Саша вел себя куда сдержанней, мужичок же, хоть и семь всего. Гудел, лишь упав – не мог сам подняться, требовал у Вани поддержки, боль, если зашибался, героически терпел. Альфенок презрительно фыркал на изнывшегося Алешу из-под шлема – мол, фу, слабак-омежка. Алеша, ожидаемо, обижался и надувался.
– Не научат они их так, – усмехнулся, впрочем, невесело, сидящий рядом с Виктором Николай, отхлебывая из термосного, металлического стаканчика парящий кофе. – Проверено опытом.

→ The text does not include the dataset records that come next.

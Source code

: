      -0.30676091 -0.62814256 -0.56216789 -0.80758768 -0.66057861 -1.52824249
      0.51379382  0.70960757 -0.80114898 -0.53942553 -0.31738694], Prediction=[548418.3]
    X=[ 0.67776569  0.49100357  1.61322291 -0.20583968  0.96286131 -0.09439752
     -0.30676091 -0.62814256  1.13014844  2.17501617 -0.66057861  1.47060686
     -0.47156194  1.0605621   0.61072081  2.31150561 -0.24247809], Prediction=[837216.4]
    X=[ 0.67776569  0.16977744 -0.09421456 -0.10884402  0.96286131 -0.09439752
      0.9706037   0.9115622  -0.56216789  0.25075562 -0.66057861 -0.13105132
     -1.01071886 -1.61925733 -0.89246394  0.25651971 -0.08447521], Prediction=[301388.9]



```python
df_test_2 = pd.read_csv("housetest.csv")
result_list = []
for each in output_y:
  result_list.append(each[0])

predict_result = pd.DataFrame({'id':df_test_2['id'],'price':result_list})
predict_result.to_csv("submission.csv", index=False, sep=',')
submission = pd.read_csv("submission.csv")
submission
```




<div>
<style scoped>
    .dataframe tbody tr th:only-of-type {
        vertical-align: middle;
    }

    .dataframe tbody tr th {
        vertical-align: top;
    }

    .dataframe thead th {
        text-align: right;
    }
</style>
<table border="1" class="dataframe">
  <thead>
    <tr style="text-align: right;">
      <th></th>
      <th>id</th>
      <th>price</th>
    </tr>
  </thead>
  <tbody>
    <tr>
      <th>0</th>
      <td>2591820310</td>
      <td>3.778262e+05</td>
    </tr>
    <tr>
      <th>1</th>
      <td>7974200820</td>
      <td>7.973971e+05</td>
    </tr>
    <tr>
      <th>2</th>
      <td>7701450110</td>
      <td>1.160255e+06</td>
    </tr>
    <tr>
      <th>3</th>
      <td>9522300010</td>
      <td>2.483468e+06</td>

Пока сами не почувствуют, как ноги правильно переставлять. А, – он отмахнулся кистью. – К нам не пристают, и ладно…
Дом улыбался последние два месяца редко и криво – никак не мог прийти в сознание после самоубийства любимого супруга. Да, Костя умудрился в больнице покончить с жизнью, решил не дожидаться, пока его парализует полностью, воспользовался предоставившимся удачным случаем, когда медбратский пост оказался пуст, выгреб из холодильника инсулин, до которого сумел дотянуться с инвалидного кресла, вернулся в постель и вколол себе смертельную дозу.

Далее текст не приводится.